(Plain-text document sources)
* * * * * * *

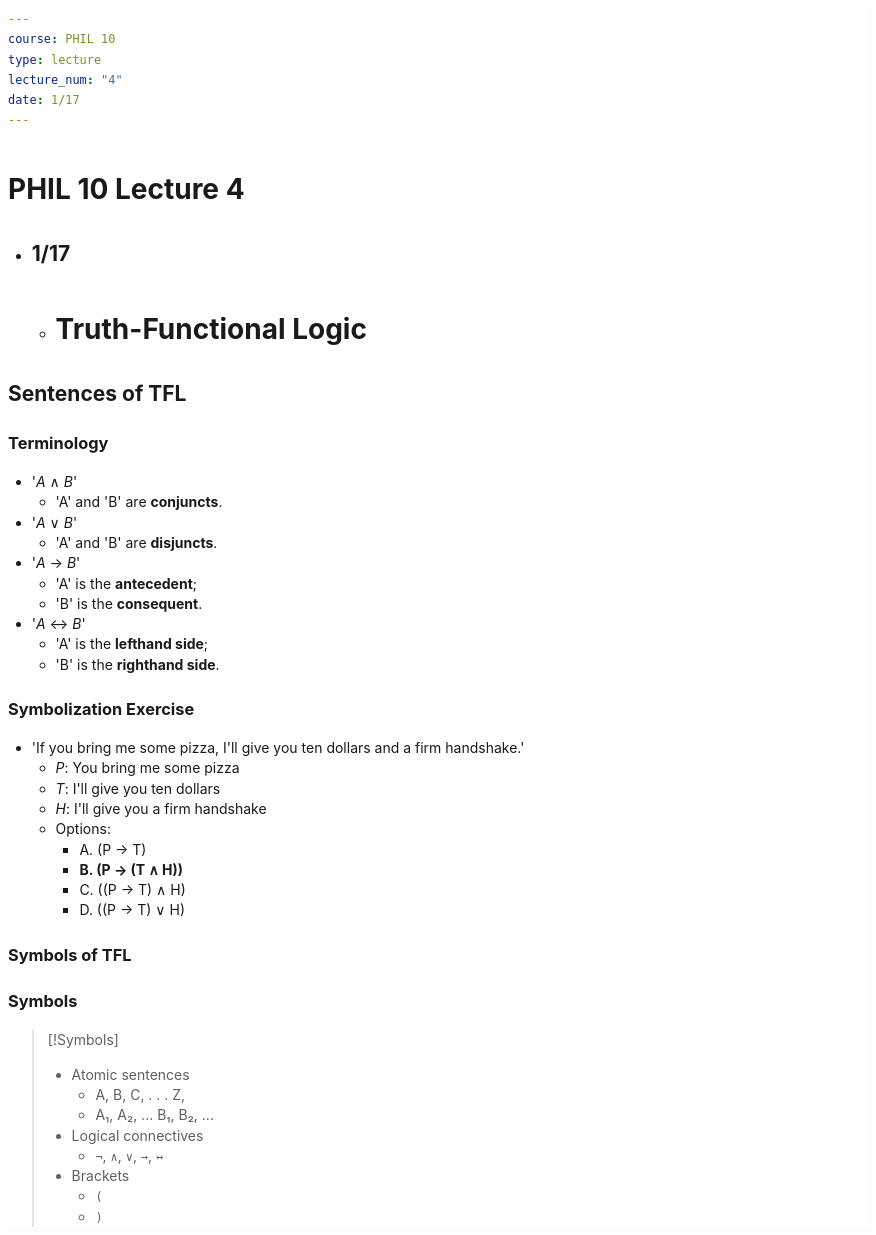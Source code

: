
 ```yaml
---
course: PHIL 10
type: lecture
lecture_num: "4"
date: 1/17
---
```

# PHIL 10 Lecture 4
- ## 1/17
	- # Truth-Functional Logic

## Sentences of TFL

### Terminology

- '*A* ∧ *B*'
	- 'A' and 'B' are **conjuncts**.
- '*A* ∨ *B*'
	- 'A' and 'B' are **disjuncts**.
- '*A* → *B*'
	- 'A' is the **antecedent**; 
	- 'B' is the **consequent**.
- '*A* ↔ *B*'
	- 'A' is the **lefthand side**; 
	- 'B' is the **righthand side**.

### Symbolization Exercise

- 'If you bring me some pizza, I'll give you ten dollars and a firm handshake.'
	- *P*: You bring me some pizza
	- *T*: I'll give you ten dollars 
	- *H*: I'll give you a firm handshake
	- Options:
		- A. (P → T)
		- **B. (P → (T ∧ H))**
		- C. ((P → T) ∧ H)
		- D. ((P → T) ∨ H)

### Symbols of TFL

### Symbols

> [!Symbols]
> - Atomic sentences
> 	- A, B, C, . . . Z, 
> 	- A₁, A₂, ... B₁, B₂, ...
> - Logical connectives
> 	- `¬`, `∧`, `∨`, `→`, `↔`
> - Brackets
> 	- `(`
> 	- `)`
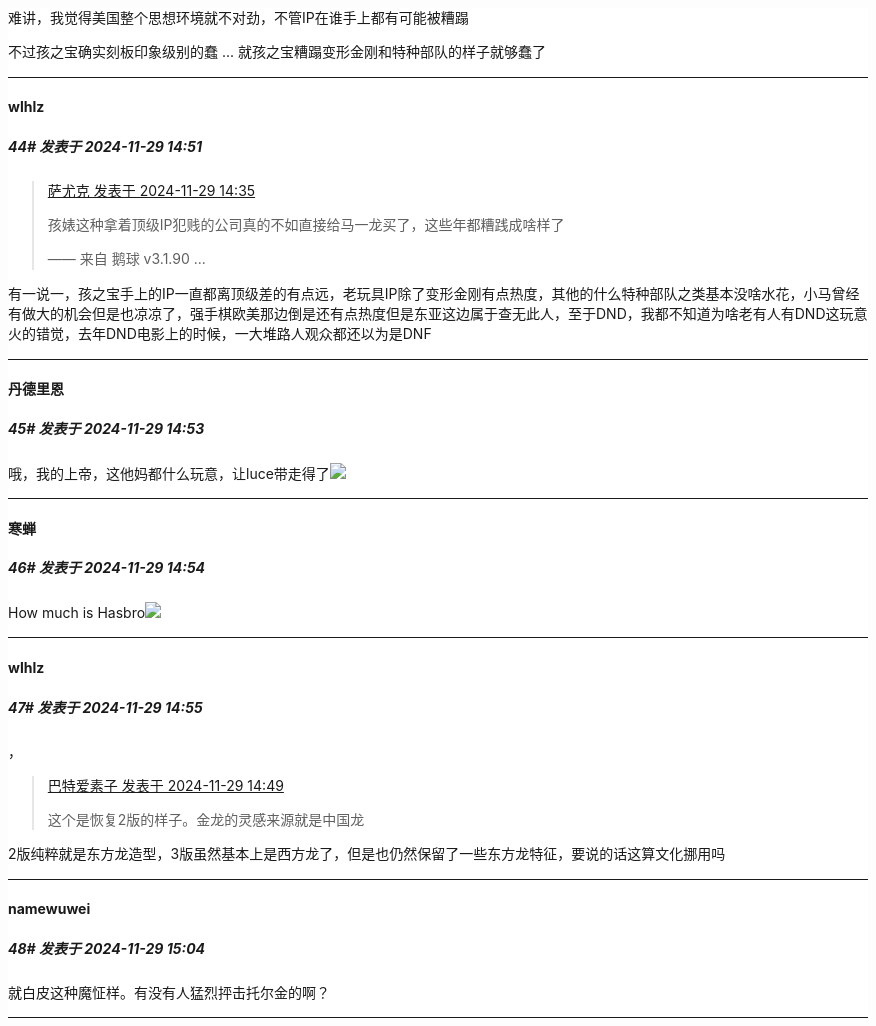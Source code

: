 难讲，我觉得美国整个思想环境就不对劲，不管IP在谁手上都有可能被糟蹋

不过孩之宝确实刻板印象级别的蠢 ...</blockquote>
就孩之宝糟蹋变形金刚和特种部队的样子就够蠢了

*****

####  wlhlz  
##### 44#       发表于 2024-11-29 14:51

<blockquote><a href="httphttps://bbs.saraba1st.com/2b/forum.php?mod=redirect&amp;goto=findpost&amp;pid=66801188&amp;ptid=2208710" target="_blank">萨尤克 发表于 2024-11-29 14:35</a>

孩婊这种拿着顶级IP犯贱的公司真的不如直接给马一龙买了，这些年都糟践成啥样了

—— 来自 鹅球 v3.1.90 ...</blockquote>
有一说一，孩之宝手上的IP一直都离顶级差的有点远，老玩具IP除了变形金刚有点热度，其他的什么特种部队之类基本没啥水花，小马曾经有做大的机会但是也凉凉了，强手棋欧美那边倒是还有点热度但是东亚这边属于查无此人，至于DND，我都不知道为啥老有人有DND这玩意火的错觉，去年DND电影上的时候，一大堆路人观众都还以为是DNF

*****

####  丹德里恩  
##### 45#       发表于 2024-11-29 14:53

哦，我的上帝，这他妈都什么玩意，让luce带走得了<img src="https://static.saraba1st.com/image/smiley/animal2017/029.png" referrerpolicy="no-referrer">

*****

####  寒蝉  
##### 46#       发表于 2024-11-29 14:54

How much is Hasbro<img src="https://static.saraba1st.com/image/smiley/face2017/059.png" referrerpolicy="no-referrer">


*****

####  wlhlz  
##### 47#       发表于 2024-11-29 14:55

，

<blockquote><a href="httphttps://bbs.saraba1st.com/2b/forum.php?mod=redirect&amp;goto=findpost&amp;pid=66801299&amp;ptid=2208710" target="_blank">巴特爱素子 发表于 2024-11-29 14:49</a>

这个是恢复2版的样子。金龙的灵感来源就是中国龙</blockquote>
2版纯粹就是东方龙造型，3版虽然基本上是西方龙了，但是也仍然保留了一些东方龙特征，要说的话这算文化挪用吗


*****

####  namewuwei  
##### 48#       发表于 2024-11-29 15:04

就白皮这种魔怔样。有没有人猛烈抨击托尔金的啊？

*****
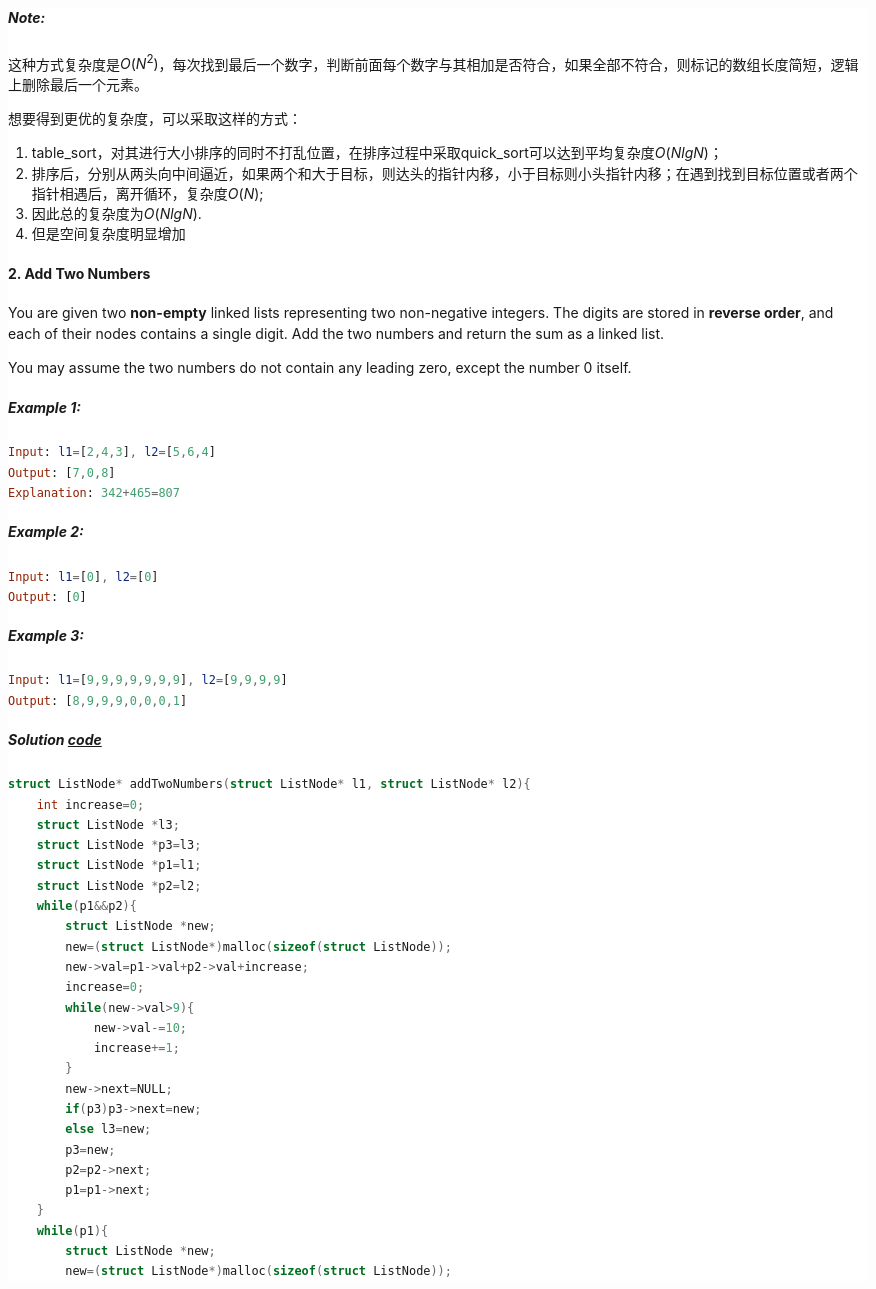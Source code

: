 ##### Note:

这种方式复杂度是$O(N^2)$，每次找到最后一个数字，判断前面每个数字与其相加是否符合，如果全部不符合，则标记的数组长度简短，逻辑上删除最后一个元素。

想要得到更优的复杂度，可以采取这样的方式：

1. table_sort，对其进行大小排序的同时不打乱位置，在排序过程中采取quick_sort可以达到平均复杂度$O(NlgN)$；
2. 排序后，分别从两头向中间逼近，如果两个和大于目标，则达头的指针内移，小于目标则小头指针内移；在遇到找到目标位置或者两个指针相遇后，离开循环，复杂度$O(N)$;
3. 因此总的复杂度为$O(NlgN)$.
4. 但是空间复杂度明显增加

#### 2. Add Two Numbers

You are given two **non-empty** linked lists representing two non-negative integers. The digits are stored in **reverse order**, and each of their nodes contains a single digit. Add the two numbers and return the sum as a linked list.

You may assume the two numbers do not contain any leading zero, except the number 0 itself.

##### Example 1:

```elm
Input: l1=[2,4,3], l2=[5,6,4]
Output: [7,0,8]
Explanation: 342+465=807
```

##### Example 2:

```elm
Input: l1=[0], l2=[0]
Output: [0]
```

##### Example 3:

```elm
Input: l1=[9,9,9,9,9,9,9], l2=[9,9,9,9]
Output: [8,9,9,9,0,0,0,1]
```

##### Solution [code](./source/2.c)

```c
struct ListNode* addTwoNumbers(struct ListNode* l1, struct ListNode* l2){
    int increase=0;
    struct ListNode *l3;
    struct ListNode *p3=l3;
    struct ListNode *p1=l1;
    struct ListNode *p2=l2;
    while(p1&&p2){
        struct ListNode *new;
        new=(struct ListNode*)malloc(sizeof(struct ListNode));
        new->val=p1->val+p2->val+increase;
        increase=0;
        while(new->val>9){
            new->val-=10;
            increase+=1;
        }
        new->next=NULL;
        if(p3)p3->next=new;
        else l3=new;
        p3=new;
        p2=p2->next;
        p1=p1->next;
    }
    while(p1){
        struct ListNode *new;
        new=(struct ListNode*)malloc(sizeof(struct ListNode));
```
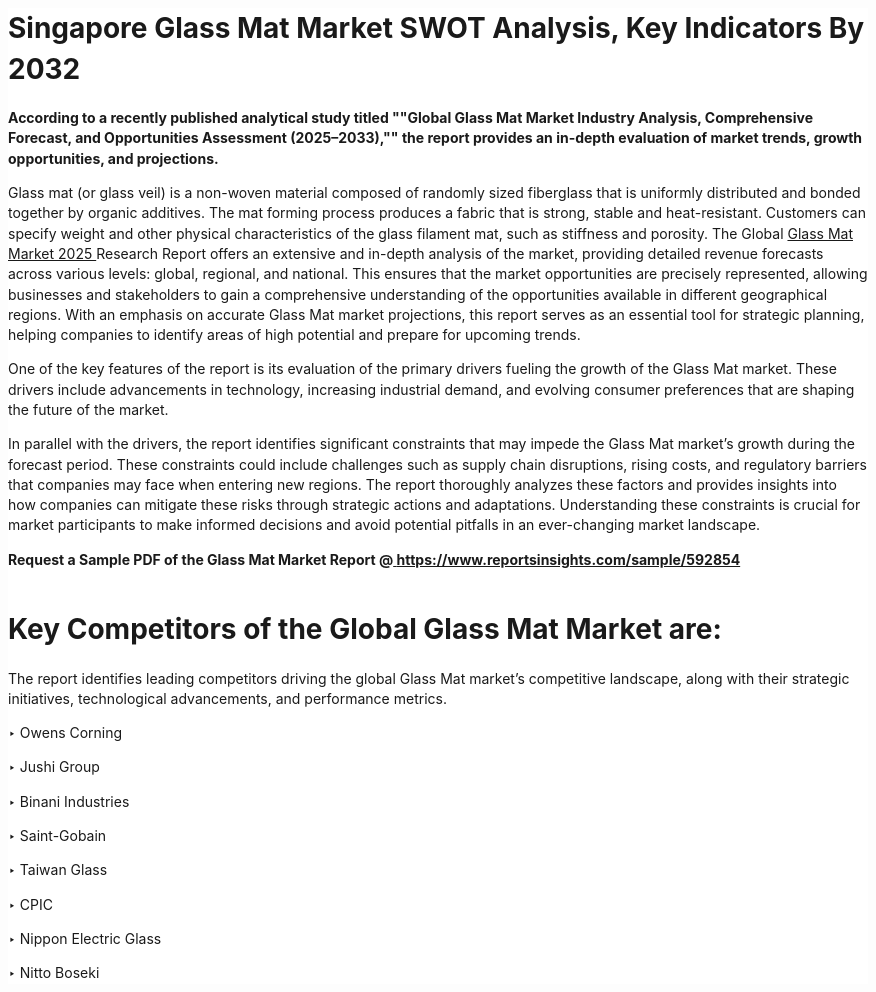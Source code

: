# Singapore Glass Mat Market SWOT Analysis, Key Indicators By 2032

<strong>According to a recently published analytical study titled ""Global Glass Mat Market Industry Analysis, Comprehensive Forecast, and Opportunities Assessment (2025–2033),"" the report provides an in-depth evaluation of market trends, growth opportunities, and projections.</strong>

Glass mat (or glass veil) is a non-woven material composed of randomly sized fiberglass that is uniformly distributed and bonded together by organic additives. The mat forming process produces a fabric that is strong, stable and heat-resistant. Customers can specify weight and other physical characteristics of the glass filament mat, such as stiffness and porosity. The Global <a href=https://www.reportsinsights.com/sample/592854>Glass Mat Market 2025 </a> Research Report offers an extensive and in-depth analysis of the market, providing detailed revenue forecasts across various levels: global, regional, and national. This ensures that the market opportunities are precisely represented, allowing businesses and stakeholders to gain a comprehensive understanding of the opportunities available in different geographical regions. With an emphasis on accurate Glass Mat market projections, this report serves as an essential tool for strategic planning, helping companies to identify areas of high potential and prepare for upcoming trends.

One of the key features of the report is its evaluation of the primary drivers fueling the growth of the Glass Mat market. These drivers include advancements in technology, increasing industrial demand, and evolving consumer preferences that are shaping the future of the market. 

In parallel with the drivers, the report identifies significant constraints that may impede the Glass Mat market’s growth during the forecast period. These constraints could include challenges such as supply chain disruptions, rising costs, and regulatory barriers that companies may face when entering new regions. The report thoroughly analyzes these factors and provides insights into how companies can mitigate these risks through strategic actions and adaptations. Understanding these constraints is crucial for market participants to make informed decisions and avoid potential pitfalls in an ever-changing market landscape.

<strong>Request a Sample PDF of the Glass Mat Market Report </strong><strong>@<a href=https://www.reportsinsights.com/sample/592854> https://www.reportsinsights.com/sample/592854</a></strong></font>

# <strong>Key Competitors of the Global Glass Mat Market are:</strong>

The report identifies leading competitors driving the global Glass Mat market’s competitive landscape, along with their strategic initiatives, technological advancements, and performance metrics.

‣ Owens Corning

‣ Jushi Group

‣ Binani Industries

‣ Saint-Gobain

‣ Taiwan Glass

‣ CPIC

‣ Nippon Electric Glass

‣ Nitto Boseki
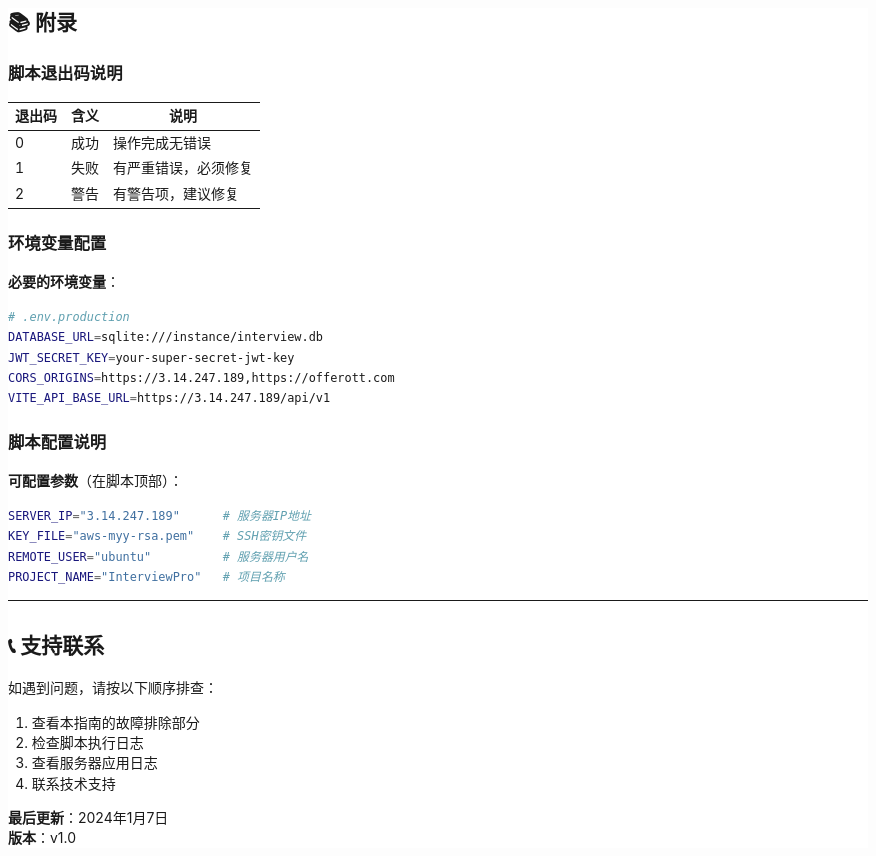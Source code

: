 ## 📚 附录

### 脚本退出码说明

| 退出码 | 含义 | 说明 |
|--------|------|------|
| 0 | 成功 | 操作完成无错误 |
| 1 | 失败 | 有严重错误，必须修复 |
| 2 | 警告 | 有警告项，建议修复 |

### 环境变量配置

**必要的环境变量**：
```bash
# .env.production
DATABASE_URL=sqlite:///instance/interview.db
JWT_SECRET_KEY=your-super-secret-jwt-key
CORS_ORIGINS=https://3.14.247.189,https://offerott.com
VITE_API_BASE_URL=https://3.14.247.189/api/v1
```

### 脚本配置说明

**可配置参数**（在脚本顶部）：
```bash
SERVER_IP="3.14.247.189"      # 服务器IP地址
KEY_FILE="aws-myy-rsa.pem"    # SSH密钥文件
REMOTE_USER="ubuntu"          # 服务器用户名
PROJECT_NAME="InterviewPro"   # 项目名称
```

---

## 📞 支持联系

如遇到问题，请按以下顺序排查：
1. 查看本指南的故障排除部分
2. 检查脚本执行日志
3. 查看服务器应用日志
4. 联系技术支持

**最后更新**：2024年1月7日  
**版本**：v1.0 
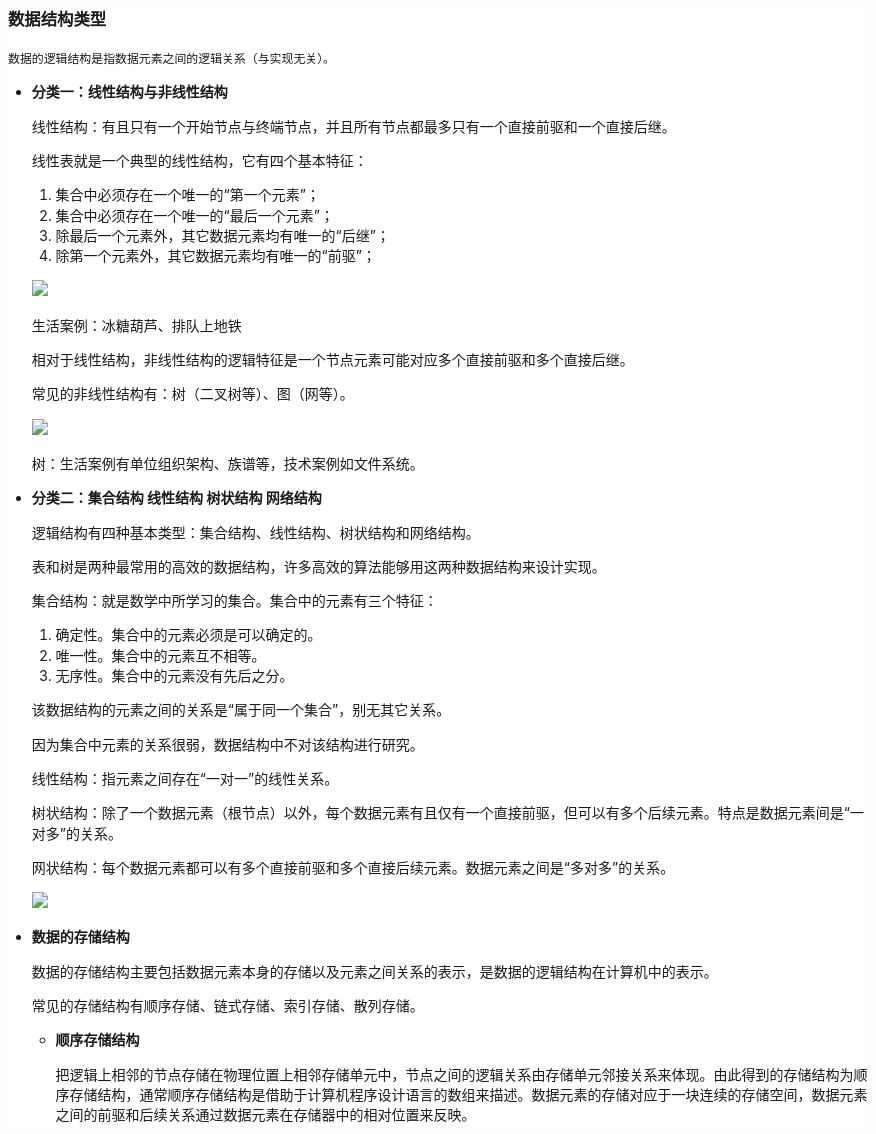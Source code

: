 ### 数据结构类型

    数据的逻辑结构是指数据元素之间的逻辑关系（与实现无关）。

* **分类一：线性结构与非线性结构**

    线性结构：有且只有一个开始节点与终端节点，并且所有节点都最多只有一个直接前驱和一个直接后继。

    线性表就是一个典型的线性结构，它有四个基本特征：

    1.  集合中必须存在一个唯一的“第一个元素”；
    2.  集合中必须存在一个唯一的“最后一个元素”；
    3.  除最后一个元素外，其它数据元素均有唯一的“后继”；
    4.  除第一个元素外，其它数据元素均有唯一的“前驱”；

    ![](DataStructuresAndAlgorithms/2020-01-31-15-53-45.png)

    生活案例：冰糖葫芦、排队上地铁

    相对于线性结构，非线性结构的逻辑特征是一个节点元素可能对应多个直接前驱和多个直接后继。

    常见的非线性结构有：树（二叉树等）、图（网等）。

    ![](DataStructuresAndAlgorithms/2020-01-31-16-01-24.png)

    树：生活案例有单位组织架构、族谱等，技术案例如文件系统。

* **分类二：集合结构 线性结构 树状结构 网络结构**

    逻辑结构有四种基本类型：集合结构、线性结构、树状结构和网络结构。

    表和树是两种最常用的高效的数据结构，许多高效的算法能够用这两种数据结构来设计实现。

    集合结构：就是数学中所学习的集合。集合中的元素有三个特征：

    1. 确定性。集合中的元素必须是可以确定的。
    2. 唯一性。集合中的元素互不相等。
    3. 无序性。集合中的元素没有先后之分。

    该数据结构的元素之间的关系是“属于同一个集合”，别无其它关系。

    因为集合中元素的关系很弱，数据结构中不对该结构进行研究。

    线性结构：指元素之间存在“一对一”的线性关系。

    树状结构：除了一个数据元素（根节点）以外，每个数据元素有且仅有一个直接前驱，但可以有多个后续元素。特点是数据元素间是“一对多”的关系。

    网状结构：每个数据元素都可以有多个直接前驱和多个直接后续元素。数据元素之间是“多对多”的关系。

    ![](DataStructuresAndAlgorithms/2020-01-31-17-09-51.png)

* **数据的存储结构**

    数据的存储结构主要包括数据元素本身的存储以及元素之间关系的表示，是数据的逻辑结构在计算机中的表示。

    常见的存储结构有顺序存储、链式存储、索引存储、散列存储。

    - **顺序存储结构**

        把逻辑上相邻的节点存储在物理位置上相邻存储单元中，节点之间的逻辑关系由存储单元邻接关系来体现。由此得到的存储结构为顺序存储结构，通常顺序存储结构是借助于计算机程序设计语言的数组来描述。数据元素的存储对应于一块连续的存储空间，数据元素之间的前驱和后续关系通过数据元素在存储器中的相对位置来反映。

* * * * * * *

### [EXERCISE GOAL]
Pick out every line above that holds the word "dollars" and copy it.

### [ANSWER BOX]
- 'If you bring me some pizza, I'll give you ten dollars and a firm handshake.'
	- *T*: I'll give you ten dollars 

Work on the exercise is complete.